GIVEN ENTRIES START
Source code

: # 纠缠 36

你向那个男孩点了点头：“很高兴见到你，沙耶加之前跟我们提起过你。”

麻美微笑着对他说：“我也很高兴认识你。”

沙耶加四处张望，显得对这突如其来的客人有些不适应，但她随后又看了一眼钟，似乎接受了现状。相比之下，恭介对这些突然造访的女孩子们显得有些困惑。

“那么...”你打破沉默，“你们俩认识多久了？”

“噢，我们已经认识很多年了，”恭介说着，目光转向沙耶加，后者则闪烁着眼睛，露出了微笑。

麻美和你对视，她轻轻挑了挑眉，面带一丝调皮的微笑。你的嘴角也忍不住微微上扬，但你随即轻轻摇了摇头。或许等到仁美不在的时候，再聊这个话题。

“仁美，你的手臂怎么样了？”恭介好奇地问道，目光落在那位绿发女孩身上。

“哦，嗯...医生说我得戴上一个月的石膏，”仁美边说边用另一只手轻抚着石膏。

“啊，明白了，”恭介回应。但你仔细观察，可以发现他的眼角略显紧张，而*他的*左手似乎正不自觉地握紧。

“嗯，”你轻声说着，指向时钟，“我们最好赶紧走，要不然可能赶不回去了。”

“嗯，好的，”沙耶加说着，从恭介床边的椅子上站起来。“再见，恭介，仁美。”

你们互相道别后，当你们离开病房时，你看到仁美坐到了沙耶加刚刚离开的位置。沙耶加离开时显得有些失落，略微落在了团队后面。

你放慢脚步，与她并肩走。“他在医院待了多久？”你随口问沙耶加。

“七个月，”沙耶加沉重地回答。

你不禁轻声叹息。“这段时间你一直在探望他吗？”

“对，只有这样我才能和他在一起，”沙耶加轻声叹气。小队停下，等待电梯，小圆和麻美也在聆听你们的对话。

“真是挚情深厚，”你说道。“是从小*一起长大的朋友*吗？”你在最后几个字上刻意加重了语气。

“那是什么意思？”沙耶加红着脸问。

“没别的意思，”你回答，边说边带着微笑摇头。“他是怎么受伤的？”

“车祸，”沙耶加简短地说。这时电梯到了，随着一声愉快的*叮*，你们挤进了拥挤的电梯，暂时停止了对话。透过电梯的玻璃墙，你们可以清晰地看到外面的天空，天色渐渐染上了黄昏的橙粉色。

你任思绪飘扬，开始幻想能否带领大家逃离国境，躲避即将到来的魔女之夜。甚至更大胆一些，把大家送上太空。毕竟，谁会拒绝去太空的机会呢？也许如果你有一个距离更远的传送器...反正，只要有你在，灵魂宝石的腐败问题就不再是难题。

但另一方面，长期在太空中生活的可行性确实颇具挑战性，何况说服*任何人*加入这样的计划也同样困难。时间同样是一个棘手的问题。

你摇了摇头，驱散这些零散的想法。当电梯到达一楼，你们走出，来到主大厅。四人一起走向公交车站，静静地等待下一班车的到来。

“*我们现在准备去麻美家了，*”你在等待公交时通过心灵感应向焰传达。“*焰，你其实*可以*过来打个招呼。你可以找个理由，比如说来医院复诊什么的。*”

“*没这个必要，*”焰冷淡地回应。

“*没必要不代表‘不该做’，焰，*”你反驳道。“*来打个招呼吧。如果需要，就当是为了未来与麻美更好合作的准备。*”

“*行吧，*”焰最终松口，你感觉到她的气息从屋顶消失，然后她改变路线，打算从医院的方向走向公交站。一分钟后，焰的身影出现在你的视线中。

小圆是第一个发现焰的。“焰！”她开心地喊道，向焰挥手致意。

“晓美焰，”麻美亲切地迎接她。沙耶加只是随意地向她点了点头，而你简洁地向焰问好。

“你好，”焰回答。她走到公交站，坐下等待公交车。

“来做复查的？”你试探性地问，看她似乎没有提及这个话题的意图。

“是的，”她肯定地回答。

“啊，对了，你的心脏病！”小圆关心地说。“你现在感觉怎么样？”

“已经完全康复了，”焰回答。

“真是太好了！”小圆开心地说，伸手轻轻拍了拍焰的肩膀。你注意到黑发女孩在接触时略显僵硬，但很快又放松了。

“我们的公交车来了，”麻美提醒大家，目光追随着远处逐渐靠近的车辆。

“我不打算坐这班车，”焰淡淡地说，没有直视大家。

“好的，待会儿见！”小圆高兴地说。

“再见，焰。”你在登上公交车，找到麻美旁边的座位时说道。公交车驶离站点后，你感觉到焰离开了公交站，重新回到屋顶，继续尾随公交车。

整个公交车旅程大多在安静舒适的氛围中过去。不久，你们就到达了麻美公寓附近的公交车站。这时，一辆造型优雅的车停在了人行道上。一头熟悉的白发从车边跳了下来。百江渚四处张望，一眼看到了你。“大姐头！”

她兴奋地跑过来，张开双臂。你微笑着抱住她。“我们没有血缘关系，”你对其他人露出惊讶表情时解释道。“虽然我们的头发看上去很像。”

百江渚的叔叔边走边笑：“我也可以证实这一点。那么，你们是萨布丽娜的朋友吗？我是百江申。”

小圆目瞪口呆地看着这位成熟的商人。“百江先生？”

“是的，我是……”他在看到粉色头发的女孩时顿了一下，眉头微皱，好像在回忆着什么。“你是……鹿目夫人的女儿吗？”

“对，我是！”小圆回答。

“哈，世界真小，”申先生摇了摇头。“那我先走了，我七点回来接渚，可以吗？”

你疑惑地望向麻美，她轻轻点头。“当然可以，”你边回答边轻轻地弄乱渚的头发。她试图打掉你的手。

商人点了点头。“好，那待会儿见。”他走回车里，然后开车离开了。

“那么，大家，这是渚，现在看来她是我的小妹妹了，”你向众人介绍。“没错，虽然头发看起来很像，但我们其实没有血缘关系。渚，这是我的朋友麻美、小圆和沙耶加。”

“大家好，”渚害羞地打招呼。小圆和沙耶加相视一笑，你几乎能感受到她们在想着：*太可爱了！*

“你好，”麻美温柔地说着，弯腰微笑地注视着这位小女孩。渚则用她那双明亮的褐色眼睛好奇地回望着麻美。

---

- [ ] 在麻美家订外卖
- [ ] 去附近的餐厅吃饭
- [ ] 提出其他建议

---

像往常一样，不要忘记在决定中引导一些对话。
GIVEN ENTRIES END
All of the entries must be written out exactly as they stand.

§ TASK RESULT
Source code

: # 纠缠 36

你向那个男孩点了点头：“很高兴见到你，沙耶加之前跟我们提起过你。”

麻美微笑着对他说：“我也很高兴认识你。”

沙耶加四处张望，显得对这突如其来的客人有些不适应，但她随后又看了一眼钟，似乎接受了现状。相比之下，恭介对这些突然造访的女孩子们显得有些困惑。

“那么...”你打破沉默，“你们俩认识多久了？”

“噢，我们已经认识很多年了，”恭介说着，目光转向沙耶加，后者则闪烁着眼睛，露出了微笑。

麻美和你对视，她轻轻挑了挑眉，面带一丝调皮的微笑。你的嘴角也忍不住微微上扬，但你随即轻轻摇了摇头。或许等到仁美不在的时候，再聊这个话题。

“仁美，你的手臂怎么样了？”恭介好奇地问道，目光落在那位绿发女孩身上。

“哦，嗯...医生说我得戴上一个月的石膏，”仁美边说边用另一只手轻抚着石膏。

“啊，明白了，”恭介回应。但你仔细观察，可以发现他的眼角略显紧张，而*他的*左手似乎正不自觉地握紧。

“嗯，”你轻声说着，指向时钟，“我们最好赶紧走，要不然可能赶不回去了。”

“嗯，好的，”沙耶加说着，从恭介床边的椅子上站起来。“再见，恭介，仁美。”

你们互相道别后，当你们离开病房时，你看到仁美坐到了沙耶加刚刚离开的位置。沙耶加离开时显得有些失落，略微落在了团队后面。

你放慢脚步，与她并肩走。“他在医院待了多久？”你随口问沙耶加。

“七个月，”沙耶加沉重地回答。

你不禁轻声叹息。“这段时间你一直在探望他吗？”

“对，只有这样我才能和他在一起，”沙耶加轻声叹气。小队停下，等待电梯，小圆和麻美也在聆听你们的对话。

“真是挚情深厚，”你说道。“是从小*一起长大的朋友*吗？”你在最后几个字上刻意加重了语气。

“那是什么意思？”沙耶加红着脸问。

“没别的意思，”你回答，边说边带着微笑摇头。“他是怎么受伤的？”

“车祸，”沙耶加简短地说。这时电梯到了，随着一声愉快的*叮*，你们挤进了拥挤的电梯，暂时停止了对话。透过电梯的玻璃墙，你们可以清晰地看到外面的天空，天色渐渐染上了黄昏的橙粉色。

你任思绪飘扬，开始幻想能否带领大家逃离国境，躲避即将到来的魔女之夜。甚至更大胆一些，把大家送上太空。毕竟，谁会拒绝去太空的机会呢？也许如果你有一个距离更远的传送器...反正，只要有你在，灵魂宝石的腐败问题就不再是难题。

但另一方面，长期在太空中生活的可行性确实颇具挑战性，何况说服*任何人*加入这样的计划也同样困难。时间同样是一个棘手的问题。

你摇了摇头，驱散这些零散的想法。当电梯到达一楼，你们走出，来到主大厅。四人一起走向公交车站，静静地等待下一班车的到来。

“*我们现在准备去麻美家了，*”你在等待公交时通过心灵感应向焰传达。“*焰，你其实*可以*过来打个招呼。你可以找个理由，比如说来医院复诊什么的。*”

“*没这个必要，*”焰冷淡地回应。

“*没必要不代表‘不该做’，焰，*”你反驳道。“*来打个招呼吧。如果需要，就当是为了未来与麻美更好合作的准备。*”

“*行吧，*”焰最终松口，你感觉到她的气息从屋顶消失，然后她改变路线，打算从医院的方向走向公交站。一分钟后，焰的身影出现在你的视线中。

小圆是第一个发现焰的。“焰！”她开心地喊道，向焰挥手致意。

“晓美焰，”麻美亲切地迎接她。沙耶加只是随意地向她点了点头，而你简洁地向焰问好。

“你好，”焰回答。她走到公交站，坐下等待公交车。

“来做复查的？”你试探性地问，看她似乎没有提及这个话题的意图。

“是的，”她肯定地回答。

“啊，对了，你的心脏病！”小圆关心地说。“你现在感觉怎么样？”

“已经完全康复了，”焰回答。

“真是太好了！”小圆开心地说，伸手轻轻拍了拍焰的肩膀。你注意到黑发女孩在接触时略显僵硬，但很快又放松了。

“我们的公交车来了，”麻美提醒大家，目光追随着远处逐渐靠近的车辆。

“我不打算坐这班车，”焰淡淡地说，没有直视大家。

“好的，待会儿见！”小圆高兴地说。

“再见，焰。”你在登上公交车，找到麻美旁边的座位时说道。公交车驶离站点后，你感觉到焰离开了公交站，重新回到屋顶，继续尾随公交车。

整个公交车旅程大多在安静舒适的氛围中过去。不久，你们就到达了麻美公寓附近的公交车站。这时，一辆造型优雅的车停在了人行道上。一头熟悉的白发从车边跳了下来。百江渚四处张望，一眼看到了你。“大姐头！”

她兴奋地跑过来，张开双臂。你微笑着抱住她。“我们没有血缘关系，”你对其他人露出惊讶表情时解释道。“虽然我们的头发看上去很像。”

百江渚的叔叔边走边笑：“我也可以证实这一点。那么，你们是萨布丽娜的朋友吗？我是百江申。”

小圆目瞪口呆地看着这位成熟的商人。“百江先生？”

“是的，我是……”他在看到粉色头发的女孩时顿了一下，眉头微皱，好像在回忆着什么。“你是……鹿目夫人的女儿吗？”

“对，我是！”小圆回答。

“哈，世界真小，”申先生摇了摇头。“那我先走了，我七点回来接渚，可以吗？”

你疑惑地望向麻美，她轻轻点头。“当然可以，”你边回答边轻轻地弄乱渚的头发。她试图打掉你的手。

商人点了点头。“好，那待会儿见。”他走回车里，然后开车离开了。

“那么，大家，这是渚，现在看来她是我的小妹妹了，”你向众人介绍。“没错，虽然头发看起来很像，但我们其实没有血缘关系。渚，这是我的朋友麻美、小圆和沙耶加。”

“大家好，”渚害羞地打招呼。小圆和沙耶加相视一笑，你几乎能感受到她们在想着：*太可爱了！*

“你好，”麻美温柔地说着，弯腰微笑地注视着这位小女孩。渚则用她那双明亮的褐色眼睛好奇地回望着麻美。

---

- [ ] 在麻美家订外卖
- [ ] 去附近的餐厅吃饭
- [ ] 提出其他建议

---

像往常一样，不要忘记在决定中引导一些对话。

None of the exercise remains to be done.